In addition to the formats Spark has wrappers for, we can also interact with any Hadoop-supported formats. Spark supports both the “old” and “new” Hadoop file APIs, providing a great amount of flexibility.8

Loading with other Hadoop input formats

To read in a file using the new Hadoop API we need to tell Spark a few things. The newAPIHadoopFile takes a path, and three classes. The first class is the “format” class, which is the class representing our input format. A similar function, hadoopFile(), exists for working with Hadoop input formats implemented with the older API. The next class is the class for our key, and the final class is the class of our value. If we need to specify additional Hadoop configuration properties, we can also pass in a conf object.

One of the simplest Hadoop input formats is the KeyValueTextInputFormat, which can be used for reading in key/value data from text files (see Example 5-24). Each line is processed individually, with the key and value separated by a tab character. This format ships with Hadoop so we don’t have to add any extra dependencies to our project to use it.

Example 5-24. Loading KeyValueTextInputFormat() with old-style API in Scala
val input = sc.hadoopFile[Text, Text, KeyValueTextInputFormat](inputFile).map{
  case (x, y) => (x.toString, y.toString)
}

We looked at loading JSON data by loading the data as a text file and then parsing it, but we can also load JSON data using a custom Hadoop input format. This example requires setting up some extra bits for compression, so feel free to skip it. Twitter’s Elephant Bird package supports a large number of data formats, including JSON, Lucene, Protocol Buffer–related formats, and others. The package also works with both the new and old Hadoop file APIs. To illustrate how to work with the new-style Hadoop APIs from Spark, we’ll look at loading LZO-compressed JSON data with Lzo JsonInputFormat in Example 5-25.

Example 5-25. Loading LZO-compressed JSON with Elephant Bird in Scala
val input = sc.newAPIHadoopFile(inputFile, classOf[LzoJsonInputFormat],
  classOf[LongWritable], classOf[MapWritable], conf)
// Each MapWritable in "input" represents a JSON object
Warning

LZO support requires you to install the hadoop-lzo package and point Spark to its native libraries. If you install the Debian package, adding --driver-library-path /usr/lib/hadoop/lib/native/ --driver-class-path /usr/lib/hadoop/lib/ to your spark-submit invocation should do the trick.

Reading a file using the old Hadoop API is pretty much the same from a usage point of view, except we provide an old-style InputFormat class.
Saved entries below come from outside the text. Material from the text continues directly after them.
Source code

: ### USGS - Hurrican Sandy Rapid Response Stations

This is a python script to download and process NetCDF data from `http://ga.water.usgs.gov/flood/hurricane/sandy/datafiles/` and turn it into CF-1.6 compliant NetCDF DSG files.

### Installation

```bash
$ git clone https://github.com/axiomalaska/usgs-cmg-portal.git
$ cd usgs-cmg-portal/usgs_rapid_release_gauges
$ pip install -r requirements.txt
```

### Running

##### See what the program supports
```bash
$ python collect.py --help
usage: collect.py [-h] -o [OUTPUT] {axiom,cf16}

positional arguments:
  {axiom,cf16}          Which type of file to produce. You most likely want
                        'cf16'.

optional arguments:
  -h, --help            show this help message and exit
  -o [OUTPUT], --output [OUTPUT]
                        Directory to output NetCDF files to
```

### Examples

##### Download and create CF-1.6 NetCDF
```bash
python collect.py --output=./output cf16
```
Many of Spark’s built-in convenience functions (like sequenceFile()) are implemented using the old-style Hadoop API.

Saving with Hadoop output formats

We already examined SequenceFiles to some extent, but in Java we don’t have the same convenience function for saving from a pair RDD. We will use this as a way to illustrate how to use the old Hadoop format APIs (see Example 5-26); the call for the new one (saveAsNewAPIHadoopFile) is similar.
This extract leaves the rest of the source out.